Start of MATERIAL TO PROCESS
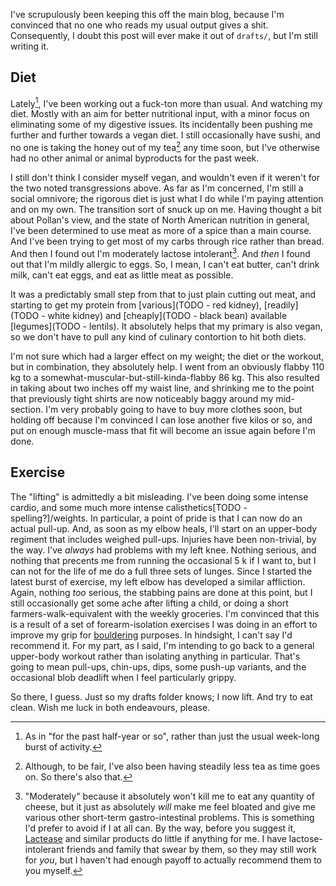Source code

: I've scrupulously been keeping this off the main blog, because I'm convinced that no one who reads my usual output gives a shit. Consequently, I doubt this post will ever make it out of `drafts/`, but I'm still writing it.

## Diet

Lately[^as-in], I've been working out a fuck-ton more than usual. And watching my diet. Mostly with an aim for better nutritional input, with a minor focus on eliminating some of my digestive issues. Its incidentally been pushing me further and further towards a vegan diet. I still occasionally have sushi, and no one is taking the honey out of my tea[^although-to-be-fair] any time soon, but I've otherwise had no other animal or animal byproducts for the past week.

[^as-in]: As in "for the past half-year or so", rather than just the usual week-long burst of activity.
[^although-to-be-fair]: Although, to be fair, I've also been having steadily less tea as time goes on. So there's also that.

I still don't think I consider myself vegan, and wouldn't even if it weren't for the two noted transgressions above. As far as I'm concerned, I'm still a social omnivore; the rigorous diet is just what I do while I'm paying attention and on my own. The transition sort of snuck up on me. Having thought a bit about Pollan's view, and the state of North American nutrition in general, I've been determined to use meat as more of a spice than a main course. And I've been trying to get most of my carbs through rice rather than bread. And then I found out I'm moderately lactose intolerant[^moderately-because]. And _then_ I found out that I'm mildly allergic to eggs. So, I mean, I can't eat butter, can't drink milk, can't eat eggs, and eat as little meat as possible.

[^moderately-because]: "Moderately" because it absolutely won't kill me to eat any quantity of cheese, but it just as absolutely _will_ make me feel bloated and give me various other short-term gastro-intestinal problems. This is something I'd prefer to avoid if I at all can. By the way, before you suggest it, [Lactease](TODO) and similar products do little if anything for me. I have lactose-intolerant friends and family that swear by them, so they may still work for _you_, but I haven't had enough payoff to actually recommend them to you myself.

It was a predictably small step from that to just plain cutting out meat, and starting to get my protein from [various](TODO - red kidney), [readily](TODO - white kidney) and [cheaply](TODO - black bean) available [legumes](TODO - lentils). It absolutely helps that my primary is also vegan, so we don't have to pull any kind of culinary contortion to hit both diets.

I'm not sure which had a larger effect on my weight; the diet or the workout, but in combination, they absolutely help. I went from an obviously flabby 110 kg to a somewhat-muscular-but-still-kinda-flabby 86 kg. This also resulted in taking about two inches off my waist line, and shrinking me to the point that previously tight shirts are now noticeably baggy around my mid-section. I'm very probably going to have to buy more clothes soon, but holding off because I'm convinced I can lose another five kilos or so, and put on enough muscle-mass that fit will become an issue again before I'm done.

## Exercise

The "lifting" is admittedly a bit misleading. I've been doing some intense cardio, and some much more intense calisthetics[TODO - spelling?]/weights. In particular, a point of pride is that I can now do an actual pull-up. And, as soon as my elbow heals, I'll start on an upper-body regiment that includes weighed pull-ups. Injuries have been non-trivial, by the way. I've _always_ had problems with my left knee. Nothing serious, and nothing that precents me from running the occasional 5 k if I want to, but I can not for the life of me do a full three sets of lunges. Since I started the latest burst of exercise, my left elbow has developed a similar affliction. Again, nothing _too_ serious, the stabbing pains are done at this point, but I still occasionally get some ache after lifting a child, or doing a short farmers-walk-equivalent with the weekly groceries. I'm convinced that this is a result of a set of forearm-isolation exercises I was doing in an effort to improve my grip for [bouldering](TODO) purposes. In hindsight, I can't say I'd recommend it. For my part, as I said, I'm intending to go back to a general upper-body workout rather than isolating anything in particular. That's going to mean pull-ups, chin-ups, dips, some push-up variants, and the occasional blob deadlift when I feel particularly grippy.

So there, I guess. Just so my drafts folder knows; I now lift. And try to eat clean. Wish me luck in both endeavours, please.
End of MATERIAL TO PROCESS
EXERCISE OBJECTIVE ▸
Read through the entries and count the lines where "there" appears; respond with the number only.

ANSWER BELOW ▸
2